Not a good day
Not an easy day
The bad voice in my head was loud.
I struggled to stay focused. I waned and wobbled.
Maybe the euphoria of these initial victorious days has a sell-by date and has ebbed?
Maybe it’s a full moon. Maybe I am human?
Maybe this is to be expected?
During today I observed a scary behaviour pattern that was super reminiscent of the old days:
As a drinker trying to moderate his intake, I would decide, in advance, how many beers I was going to allow myself, in a given day or evening, and only put this number in the fridge. The rest would stay in the ‘warm’ alley. Who likes warm beer? Not I!
Great plan! Except that, when I ran out of cold ones I would switch to drinking the warm ones from the alley. This behaviour always spoke loudly to me. “Duncan! This is a problem! You can’t ignore this!”
Today I felt rubbish. In an attempt to raise my spirits, I reached into the alley for a warm 0.0% beer. I kept sipping from it, out of sight from my wife and kept it in the door of the fridge (not out on display). What was I doing FFS!? This was extremely dodgy!! I consider this the ‘wobble’.

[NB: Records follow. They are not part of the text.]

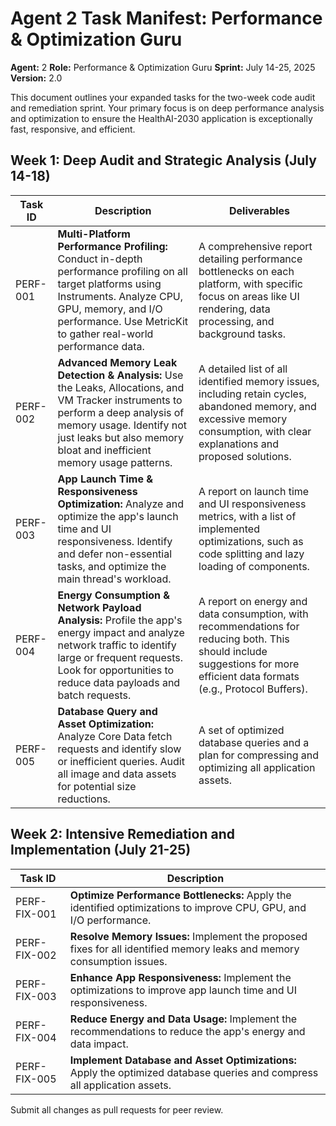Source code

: # Agent 2 Task Manifest: Performance & Optimization Guru

**Agent:** 2
**Role:** Performance & Optimization Guru
**Sprint:** July 14-25, 2025
**Version:** 2.0

This document outlines your expanded tasks for the two-week code audit and remediation sprint. Your primary focus is on deep performance analysis and optimization to ensure the HealthAI-2030 application is exceptionally fast, responsive, and efficient.

## Week 1: Deep Audit and Strategic Analysis (July 14-18)

| Task ID | Description | Deliverables |
| --- | --- | --- |
| PERF-001 | **Multi-Platform Performance Profiling:** Conduct in-depth performance profiling on all target platforms using Instruments. Analyze CPU, GPU, memory, and I/O performance. Use MetricKit to gather real-world performance data. | A comprehensive report detailing performance bottlenecks on each platform, with specific focus on areas like UI rendering, data processing, and background tasks. |
| PERF-002 | **Advanced Memory Leak Detection & Analysis:** Use the Leaks, Allocations, and VM Tracker instruments to perform a deep analysis of memory usage. Identify not just leaks but also memory bloat and inefficient memory usage patterns. | A detailed list of all identified memory issues, including retain cycles, abandoned memory, and excessive memory consumption, with clear explanations and proposed solutions. |
| PERF-003 | **App Launch Time & Responsiveness Optimization:** Analyze and optimize the app's launch time and UI responsiveness. Identify and defer non-essential tasks, and optimize the main thread's workload. | A report on launch time and UI responsiveness metrics, with a list of implemented optimizations, such as code splitting and lazy loading of components. |
| PERF-004 | **Energy Consumption & Network Payload Analysis:** Profile the app's energy impact and analyze network traffic to identify large or frequent requests. Look for opportunities to reduce data payloads and batch requests. | A report on energy and data consumption, with recommendations for reducing both. This should include suggestions for more efficient data formats (e.g., Protocol Buffers). |
| PERF-005 | **Database Query and Asset Optimization:** Analyze Core Data fetch requests and identify slow or inefficient queries. Audit all image and data assets for potential size reductions. | A set of optimized database queries and a plan for compressing and optimizing all application assets. |

## Week 2: Intensive Remediation and Implementation (July 21-25)

| Task ID | Description |
| --- | --- |
| PERF-FIX-001 | **Optimize Performance Bottlenecks:** Apply the identified optimizations to improve CPU, GPU, and I/O performance. |
| PERF-FIX-002 | **Resolve Memory Issues:** Implement the proposed fixes for all identified memory leaks and memory consumption issues. |
| PERF-FIX-003 | **Enhance App Responsiveness:** Implement the optimizations to improve app launch time and UI responsiveness. |
| PERF-FIX-004 | **Reduce Energy and Data Usage:** Implement the recommendations to reduce the app's energy and data impact. |
| PERF-FIX-005 | **Implement Database and Asset Optimizations:** Apply the optimized database queries and compress all application assets. |

Submit all changes as pull requests for peer review.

If I am to salve anything from this less-than-perfect day, it is that I am now very unsure about the wisdom of using these 0.0% beers as an ‘ok’ replacement drink.
How could I forget that this battle is fought more in my head than anywhere else!
Do I really think that opening a beer-shaped bottle, covered in beer company branding, that is designed to taste beer-like, is, in any way, a good idea during the difficult process of my trying to disentangle myself from beer? That’s rhetorical btw.
Be thankful I have a day 11 ahead
Celebrate all victories, even those won by the skin of my teeth.